1. Field of the Invention
The present invention relates to an electrical connector assembly, and more particularly, to an electrical connector assembly with wafers floatably arranged thereon.
2. Description of the Prior Art
U.S. Pat. No. 5,722,848 issued to Lai on Mar. 3, 1998 discloses a typical connector socket, and which is generally referred to as Zero Insertion Force (ZIF) socket. In generally, the socket generally includes a base with a plurality of contacts assembled therein, and a cover moveably attached to the base. A lever along with a cam mechanism is arranged between the base and cover so as to drive the cover from a first position to a second position. When the lever is located in a vertical position, the cover is located at the first position, in which a hole in the cover is completely in align with a corresponding passageway in the base. In this position, a pin leg of a Central Process Unit (CPU) can be inserted from the cover into the passageway without any engagement with the contact. When the CPU is properly seated on the cover, then the lever is moved from the vertical position to a horizontal position, and simultaneously driving the cover from the first position to the second position. During this process, the pin leg of the CPU is then in contact with the contact within the base.
U.S. Pat. No. 7,001,197 issued to Shirai on Feb. 21, 2006 discloses another type of connector socket, and which can be generally called Land Grid Array (LGA) socket. As clearly shown in Figures, the socket generally includes a metal stiffener with a housing securely supported therein. Then a metal clip is pivotally assembled to the stiffener. On the other hand, a clip is pivotally assembled to the other side of the stiffener and when the clip is closed to the stiffener, the lever having a cam can lock the clip to a closed position. By this arrangement, if before the clip is closed, and a CPU is seated on the housing, then the clip will tightly press the CPU toward the housing ensuring proper electrical connection therebetween.
In design the Lai and Shirai sockets, one of the factors, coefficient of thermal expansion (CTE), mismatch is a key factor which may materially effect the design and performance of the socket. As a matter of fact, a CTE of a printed circuit board, and a CTE of socket are different from each other. When the CPU become more and more powerful, heat generated thereon become more and more higher, and the CTE mismatch is really an issue for the designer.
U.S. Pat. No. 6,679,707 issued to Brodsky et al, discloses another configuration of connector socket for interconnecting a CPU to a printed circuit board. In Lai and Shirai disclosures, solder or solder ball are applied, while in Brodsky's disclosure, no solder has been applied. It is generally called LGA-LGA type, or compression type. Since no solder is applied to a contact tail, the contact can move along with the housing. Accordingly, this can reduce the issue of CTE mismatch.
Since the CPU become more and more powerful, input and output ports are increased as well. For a typical Socket 478, it has four hundred seventy-eight contacts. For a Socket T, which is a main trend of the CPU socket available to the market nowadays, it has seven hundred seventy-five contact terminals. In some server application, the contact terminals have exceed one thousand, even exceed seven thousand.

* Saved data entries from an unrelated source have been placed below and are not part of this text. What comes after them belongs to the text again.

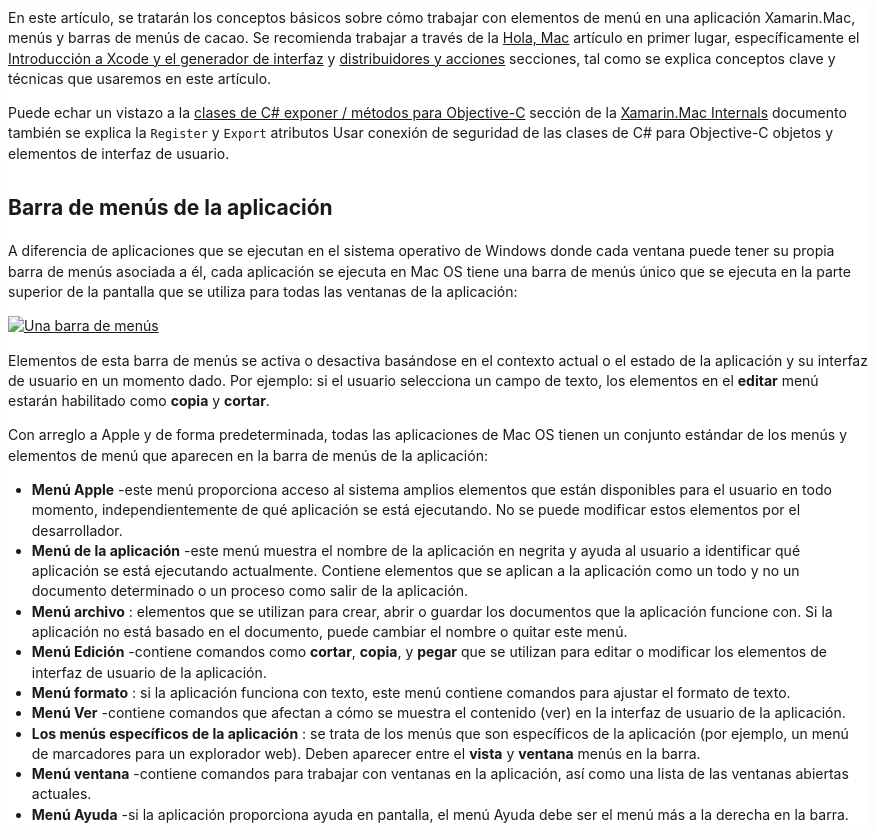 En este artículo, se tratarán los conceptos básicos sobre cómo trabajar con elementos de menú en una aplicación Xamarin.Mac, menús y barras de menús de cacao. Se recomienda trabajar a través de la [Hola, Mac](~/mac/get-started/hello-mac.md) artículo en primer lugar, específicamente el [Introducción a Xcode y el generador de interfaz](~/mac/get-started/hello-mac.md#Introduction_to_Xcode_and_Interface_Builder) y [distribuidores y acciones](~/mac/get-started/hello-mac.md#Outlets_and_Actions) secciones, tal como se explica conceptos clave y técnicas que usaremos en este artículo.

Puede echar un vistazo a la [clases de C# exponer / métodos para Objective-C](~/mac/internals/how-it-works.md) sección de la [Xamarin.Mac Internals](~/mac/internals/how-it-works.md) documento también se explica la `Register` y `Export` atributos Usar conexión de seguridad de las clases de C# para Objective-C objetos y elementos de interfaz de usuario.

## <a name="the-applications-menu-bar"></a>Barra de menús de la aplicación 

A diferencia de aplicaciones que se ejecutan en el sistema operativo de Windows donde cada ventana puede tener su propia barra de menús asociada a él, cada aplicación se ejecuta en Mac OS tiene una barra de menús único que se ejecuta en la parte superior de la pantalla que se utiliza para todas las ventanas de la aplicación:

[![Una barra de menús](menu-images/appmenu01.png "una barra de menús")](menu-images/appmenu01-large.png#lightbox)

Elementos de esta barra de menús se activa o desactiva basándose en el contexto actual o el estado de la aplicación y su interfaz de usuario en un momento dado. Por ejemplo: si el usuario selecciona un campo de texto, los elementos en el **editar** menú estarán habilitado como **copia** y **cortar**.

Con arreglo a Apple y de forma predeterminada, todas las aplicaciones de Mac OS tienen un conjunto estándar de los menús y elementos de menú que aparecen en la barra de menús de la aplicación:

- **Menú Apple** -este menú proporciona acceso al sistema amplios elementos que están disponibles para el usuario en todo momento, independientemente de qué aplicación se está ejecutando. No se puede modificar estos elementos por el desarrollador.
- **Menú de la aplicación** -este menú muestra el nombre de la aplicación en negrita y ayuda al usuario a identificar qué aplicación se está ejecutando actualmente. Contiene elementos que se aplican a la aplicación como un todo y no un documento determinado o un proceso como salir de la aplicación.
- **Menú archivo** : elementos que se utilizan para crear, abrir o guardar los documentos que la aplicación funcione con. Si la aplicación no está basado en el documento, puede cambiar el nombre o quitar este menú.
- **Menú Edición** -contiene comandos como **cortar**, **copia**, y **pegar** que se utilizan para editar o modificar los elementos de interfaz de usuario de la aplicación.
- **Menú formato** : si la aplicación funciona con texto, este menú contiene comandos para ajustar el formato de texto.
- **Menú Ver** -contiene comandos que afectan a cómo se muestra el contenido (ver) en la interfaz de usuario de la aplicación.
- **Los menús específicos de la aplicación** : se trata de los menús que son específicos de la aplicación (por ejemplo, un menú de marcadores para un explorador web). Deben aparecer entre el **vista** y **ventana** menús en la barra.
- **Menú ventana** -contiene comandos para trabajar con ventanas en la aplicación, así como una lista de las ventanas abiertas actuales.
- **Menú Ayuda** -si la aplicación proporciona ayuda en pantalla, el menú Ayuda debe ser el menú más a la derecha en la barra.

When dealing such a huge amount of contact terminals, it would be impractical to put them all into a single housing in view of CTE mismatch, contact tails coplanarity, etc. As a result, the housing is divided into different units or sections. As disclosed in the Brodsky '707 patent, the housing is divided into four sections, and each interconnected with each other. As discussed above, Brodsky discloses a LGA-LGA type contact, CTE mismatch is not a material issue. If the industry intends to adopt Bordsky's configuration for Lai and Shirai socket, in which solder or solder balls are applied, then CTE mismatch is a grave concern.